JPH07101544B2 - Error detector - Google Patents

Description

BACKGROUND OF THE INVENTION 1. Field of the Invention The present invention relates to an error detection device using a CRC code during bidirectional reproduction of serial data recorded on one track on a magnetic tape.

2. Description of the Related Art In recent years, a magnetic recording / reproducing apparatus using a magnetic tape, which is a large-capacity and low-cost recording medium, has made remarkable progress.
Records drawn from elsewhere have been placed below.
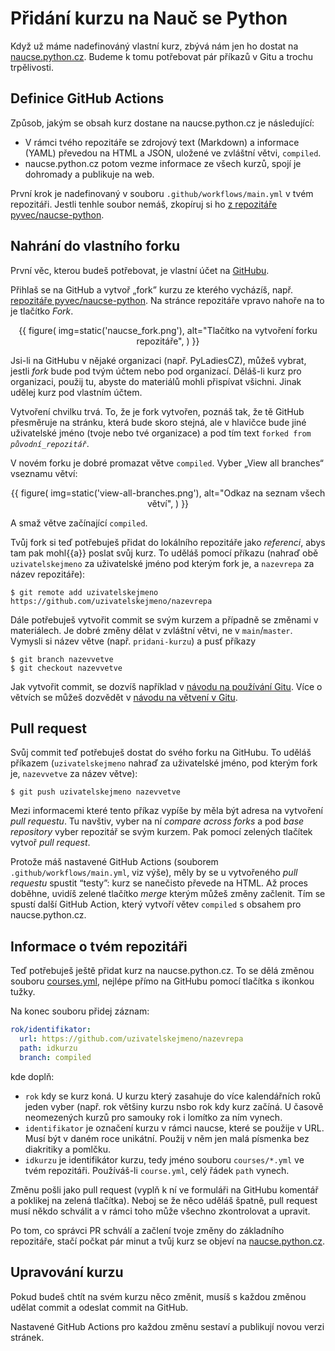 # Přidání kurzu na Nauč se Python

Když už máme nadefinováný vlastní kurz, zbývá nám jen ho dostat na [naucse.python.cz](https://naucse.python.cz/).
Budeme k tomu potřebovat pár příkazů v Gitu a trochu trpělivosti.

## Definice GitHub Actions

Způsob, jakým se obsah kurz dostane na naucse.python.cz je následující:

- V rámci tvého repozitáře se zdrojový text (Markdown) a informace (YAML)
  převedou na HTML a JSON, uložené ve zvláštní větvi, `compiled`.
- naucse.python.cz potom vezme informace ze všech kurzů, spojí je dohromady
  a publikuje na web.

První krok je nadefinovaný v souboru `.github/workflows/main.yml` v tvém
repozitáři.
Jestli tenhle soubor nemáš, zkopíruj si ho
[z repozitáře pyvec/naucse-python](https://github.com/pyvec/naucse-python/blob/main/.github/workflows/main.yml).


## Nahrání do vlastního forku

První věc, kterou budeš potřebovat, je vlastní účet na [GitHubu](https://github.com/).

Přihlaš se na GitHub a vytvoř „fork” kurzu ze kterého vycházíš,
např. [repozitáře pyvec/naucse-python](https://github.com/pyvec/naucse-python).
Na stránce repozitáře vpravo nahoře na to je tlačítko _Fork_.

<div style="text-align: center">
{{ figure(
    img=static('naucse_fork.png'),
    alt="Tlačítko na vytvoření forku repozitáře",
) }}
</div>

Jsi-li na GitHubu v nějaké organizaci (např. PyLadiesCZ), můžeš vybrat,
jestli *fork* bude pod tvým účtem nebo pod organizací.
Děláš-li kurz pro organizaci, použij tu,
abyste do materiálů mohli přispívat všichni.
Jinak udělej kurz pod vlastním účtem.

Vytvoření chvilku trvá.
To, že je fork vytvořen, poznáš tak, že tě GitHub přesměruje na stránku, která bude skoro stejná, ale v hlavičce bude jiné uživatelské jméno (tvoje nebo tvé
organizace) a pod tím text <code>forked from <var>původní_repozitář</var></code>.

V novém forku je dobré promazat větve `compiled`.
Vyber „View all branches“ vseznamu větví:

<div style="text-align: center">
{{ figure(
    img=static('view-all-branches.png'),
    alt="Odkaz na seznam všech větví",
) }}
</div>

A smaž větve začínající `compiled`.

Tvůj fork si teď potřebuješ přidat do lokálního repozitáře jako *referenci*, abys tam pak mohl{{a}} poslat svůj kurz.
To uděláš pomocí příkazu (nahraď obě `uzivatelskejmeno` za uživatelské jméno
pod kterým fork je, a `nazevrepa` za název repozitáře):

```console
$ git remote add uzivatelskejmeno https://github.com/uzivatelskejmeno/nazevrepa
```

Dále potřebuješ vytvořit commit se svým kurzem a případně se změnami v materiálech.
Je dobré změny dělat v zvláštní větvi, ne v `main`/`master`.
Vymysli si název větve (např. `pridani-kurzu`) a pusť příkazy

```console
$ git branch nazevvetve
$ git checkout nazevvetve
```

Jak vytvořit commit, se dozvíš například v [návodu na používání Gitu]({{lesson_url("git/git-collaboration-2in1")}}).
Více o větvích se můžeš dozvědět v [návodu na větvení v Gitu]({{lesson_url("git/branching")}}).

## Pull request

Svůj commit teď potřebuješ dostat do svého forku na GitHubu.
To uděláš příkazem (`uzivatelskejmeno` nahraď za uživatelské jméno, pod kterým fork
je, `nazevvetve` za název větve):

```console
$ git push uzivatelskejmeno nazevvetve
```

Mezi informacemi které tento příkaz vypíše by měla být adresa na vytvoření
*pull requestu*. Tu navštiv, vyber na ní *compare across forks* a pod
*base repository* vyber repozitář se svým kurzem.
Pak pomocí zelených tlačítek vytvoř *pull request*.

Protože máš nastavené GitHub Actions (souborem `.github/workflows/main.yml`,
viz výše), měly by se u vytvořeného *pull requestu* spustit “testy”:
kurz se nanečisto převede na HTML.
Až proces doběhne, uvidíš zelené tlačítko *merge* kterým můžeš změny začlenit.
Tím se spustí další GitHub Action, který vytvoří větev `compiled` s obsahem pro
naucse.python.cz.


## Informace o tvém repozitáři

Teď potřebuješ ještě přidat kurz na naucse.python.cz.
To se dělá změnou souboru [courses.yml](https://github.com/pyvec/naucse.python.cz/blob/master/courses.yml),
nejlépe přímo na GitHubu pomocí tlačítka s ikonkou tužky.

Na konec souboru přidej záznam:

```yaml
rok/identifikator:
  url: https://github.com/uzivatelskejmeno/nazevrepa
  path: idkurzu
  branch: compiled
```

kde doplň:

* `rok` kdy se kurz koná. U kurzu který zasahuje do více kalendářních roků
  jeden vyber (např. rok většiny kurzu nsbo rok kdy kurz začíná.
  U časově  neomezených kurzů pro samouky rok i lomítko za ním vynech.
* `identifikator` je označení kurzu v rámci naucse, které se použije v URL.
  Musí být v daném roce unikátní. Použij v něm jen malá písmenka bez diakritiky
  a pomlčku.
* `idkurzu` je identifikátor kurzu, tedy jméno souboru `courses/*.yml`
  ve tvém repozitáři. Používáš-li `course.yml`, celý řádek `path` vynech.

Změnu pošli jako pull request (vyplň k ní ve formuláři na GitHubu komentář a
poklikej na zelená tlačítka). Neboj se že něco uděláš špatně, pull request musí
někdo schválit a v rámci toho může všechno zkontrolovat a upravit.

Po tom, co správci PR schválí a začlení tvoje změny do základního repozitáře, stačí počkat pár minut a tvůj kurz se objeví na [naucse.python.cz](https://naucse.python.cz/).

## Upravování kurzu

Pokud budeš chtít na svém kurzu něco změnit, musíš s každou změnou udělat commit a odeslat commit na GitHub.

Nastavené GitHub Actions pro každou změnu sestaví a publikují novou
verzi stránek.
However, the essential problem of the magnetic tape is the difficulty of high-speed access caused by the winding time. To solve this problem, one of the commonly used methods is to record the address signal of the tape, such as SMPTE time record, on one of the fixed head tracks on the magnetic tape. It is used for reproduction, confirmation of the address signal, and control of high-speed access. The address signal such as time record information to be recorded is mainly digital data and is digitally magnetically recorded by an FM modulation method or the like. However, in recording / reproducing using magnetic tape, etc., the data loss phenomenon due to the occurrence of dropout is unavoidable. Therefore, conventionally, an error detection code such as CRC code is added together with the data at the time of recording, and there is no code error at the time of reproducing. Is generally used to check the signal, select the signal, and improve the reliability of the reproduced signal.

CRC code has been used for a long time in communication lines, etc. (for example, Hiroshi Miyagawa et al. "Code Theory", (Showa 53.4.30), Shokoido, P190-), and conventionally it is a recording signal, that is, a transmission signal and a reproduction signal. That is, the time series of the received signals are configured on the premise that they are the same.

The above-mentioned conventional error detection device will be described below with reference to the drawings.

FIG. 5 shows the structure of a conventional error detection device using a CRC code. In FIG. 5, reference numeral 51 is a sync signal detection circuit, 52 is a control signal generation circuit, and 53 is a CRC error detection circuit.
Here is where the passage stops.